1. Remove Cisco VPN Client
2. Reboot
3. Download ftp://files.citrix.com/winfix.exe and run it
4. Reboot again!
5. download ftp://files.citrix.com/dneupdate.msi for 32-bit or ftp://files.citrix.com/dneupdate64.msi and run the relevant file..
6. Reboot
7. Reinstall the VPN Client.
8. Reboot.
9. The Cisco VPN client should now connect and allow traffic to pass.

This seems to be a problem with DNE, which appears to do some pretty important things with VPN traffic, more information on it is available here: https://www.citrix.com/go/lp/dne.html

I hope this saves you time, and stress, in the future.



I have seen this resolve problems in similar circumstances with WatchGaurd  as well as Cisco ASA’s (5505 or 5510) VPNs aswell, only they actually don’t seem to connect at all, I haven’t seen the error message but if I find it I’ll put it here. Thanks to “The other Martin” for the tip.

2 thoughts on “VPN connects but no traffic passes”
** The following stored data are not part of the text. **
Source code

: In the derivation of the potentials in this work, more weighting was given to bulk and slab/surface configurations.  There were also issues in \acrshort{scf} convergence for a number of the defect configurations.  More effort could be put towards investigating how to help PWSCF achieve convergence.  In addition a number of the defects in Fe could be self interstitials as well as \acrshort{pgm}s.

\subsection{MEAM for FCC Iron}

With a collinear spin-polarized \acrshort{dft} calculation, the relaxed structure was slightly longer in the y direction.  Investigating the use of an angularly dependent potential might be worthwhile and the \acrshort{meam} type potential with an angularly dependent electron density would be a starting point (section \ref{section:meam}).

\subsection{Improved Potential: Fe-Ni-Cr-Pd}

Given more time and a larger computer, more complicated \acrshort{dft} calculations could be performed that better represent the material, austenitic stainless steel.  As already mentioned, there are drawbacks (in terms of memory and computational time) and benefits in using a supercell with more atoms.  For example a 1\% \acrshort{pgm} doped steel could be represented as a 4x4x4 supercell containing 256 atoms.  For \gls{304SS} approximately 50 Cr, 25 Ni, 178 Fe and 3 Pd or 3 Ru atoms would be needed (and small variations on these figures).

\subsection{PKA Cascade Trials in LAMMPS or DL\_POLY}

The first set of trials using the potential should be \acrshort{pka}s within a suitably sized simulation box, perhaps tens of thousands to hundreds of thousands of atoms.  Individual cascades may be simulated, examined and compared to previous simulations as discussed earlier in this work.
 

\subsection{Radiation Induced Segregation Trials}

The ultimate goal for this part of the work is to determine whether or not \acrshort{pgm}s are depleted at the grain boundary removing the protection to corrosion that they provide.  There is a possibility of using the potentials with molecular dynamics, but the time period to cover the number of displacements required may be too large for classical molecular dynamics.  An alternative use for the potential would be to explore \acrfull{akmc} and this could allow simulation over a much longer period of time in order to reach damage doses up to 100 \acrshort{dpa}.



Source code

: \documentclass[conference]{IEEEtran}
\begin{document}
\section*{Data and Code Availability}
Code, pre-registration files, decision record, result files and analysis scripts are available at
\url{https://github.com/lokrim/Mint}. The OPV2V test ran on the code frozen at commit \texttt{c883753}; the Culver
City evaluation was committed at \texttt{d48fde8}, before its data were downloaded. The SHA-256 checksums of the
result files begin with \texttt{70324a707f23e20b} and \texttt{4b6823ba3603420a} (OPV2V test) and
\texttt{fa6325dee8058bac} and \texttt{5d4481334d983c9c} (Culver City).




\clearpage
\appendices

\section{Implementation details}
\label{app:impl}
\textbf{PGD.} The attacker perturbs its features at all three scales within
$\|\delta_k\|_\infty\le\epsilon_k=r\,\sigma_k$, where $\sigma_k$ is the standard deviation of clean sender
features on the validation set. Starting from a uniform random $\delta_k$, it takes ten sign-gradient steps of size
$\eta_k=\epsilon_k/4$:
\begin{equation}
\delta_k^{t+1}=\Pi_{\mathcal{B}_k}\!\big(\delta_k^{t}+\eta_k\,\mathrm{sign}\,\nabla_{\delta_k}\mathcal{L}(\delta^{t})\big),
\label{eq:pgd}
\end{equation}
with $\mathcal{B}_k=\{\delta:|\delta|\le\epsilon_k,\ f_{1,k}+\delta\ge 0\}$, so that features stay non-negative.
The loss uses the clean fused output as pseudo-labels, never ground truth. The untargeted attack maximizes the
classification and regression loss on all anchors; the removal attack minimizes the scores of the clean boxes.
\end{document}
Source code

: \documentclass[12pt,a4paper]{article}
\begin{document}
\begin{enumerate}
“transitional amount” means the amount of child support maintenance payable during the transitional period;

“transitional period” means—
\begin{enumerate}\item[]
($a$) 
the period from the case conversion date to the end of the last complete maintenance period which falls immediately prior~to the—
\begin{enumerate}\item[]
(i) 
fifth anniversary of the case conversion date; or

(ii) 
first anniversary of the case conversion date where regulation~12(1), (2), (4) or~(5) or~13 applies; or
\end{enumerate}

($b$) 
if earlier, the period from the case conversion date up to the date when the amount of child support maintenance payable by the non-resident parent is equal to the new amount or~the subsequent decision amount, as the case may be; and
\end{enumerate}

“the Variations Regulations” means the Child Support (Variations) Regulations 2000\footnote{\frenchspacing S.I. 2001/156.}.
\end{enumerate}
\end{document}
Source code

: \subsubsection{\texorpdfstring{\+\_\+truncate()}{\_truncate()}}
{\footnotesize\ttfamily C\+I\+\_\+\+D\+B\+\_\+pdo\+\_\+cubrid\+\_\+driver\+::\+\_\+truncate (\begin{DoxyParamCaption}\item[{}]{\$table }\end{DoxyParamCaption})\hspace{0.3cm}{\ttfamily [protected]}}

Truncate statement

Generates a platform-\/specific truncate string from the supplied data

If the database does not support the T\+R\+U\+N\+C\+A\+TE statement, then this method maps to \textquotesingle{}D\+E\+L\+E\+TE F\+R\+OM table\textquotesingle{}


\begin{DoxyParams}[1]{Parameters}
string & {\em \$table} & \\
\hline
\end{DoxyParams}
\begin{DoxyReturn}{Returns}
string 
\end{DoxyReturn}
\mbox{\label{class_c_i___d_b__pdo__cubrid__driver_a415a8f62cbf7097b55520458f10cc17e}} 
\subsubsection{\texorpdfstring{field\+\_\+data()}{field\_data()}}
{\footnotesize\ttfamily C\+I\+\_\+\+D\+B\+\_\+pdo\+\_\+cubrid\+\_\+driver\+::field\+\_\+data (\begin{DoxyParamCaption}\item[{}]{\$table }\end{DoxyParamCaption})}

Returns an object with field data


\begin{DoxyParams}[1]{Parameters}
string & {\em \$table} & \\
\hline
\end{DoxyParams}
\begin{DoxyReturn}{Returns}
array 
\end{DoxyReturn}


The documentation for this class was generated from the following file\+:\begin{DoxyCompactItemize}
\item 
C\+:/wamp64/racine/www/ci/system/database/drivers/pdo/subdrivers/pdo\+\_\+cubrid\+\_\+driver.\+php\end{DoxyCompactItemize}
  1. Had these in two offices (West Coast/NYC) for a litlte over a week. The firmware is highly unstable, even after being upgraded to the latest version from Cisco. These were installed by a highly-rated Cisco partner firm for our offices, and after trying to get the most basic features to stick we’ve all simply given up. The VPN is extremely slow and volatile, settings do not stick in the firmware (“Hey, didn’t I just make that a UDP port forward? Why does it default to TCP when the setting is applied and saved?”), DNS errors (that Cisco acknowledged and “fixed”) caused unpredictable browsing and Web services for users, there’s no command-line interface only GUI, and port forwarding simply does not (even when Cisco support tried to fix it). Terrible routers that it turns out are re-branded Linksys (remember, Cisco bought Linksys not too long ago). Save yourself a headache and start with a 5505 if you’re looking at this price point.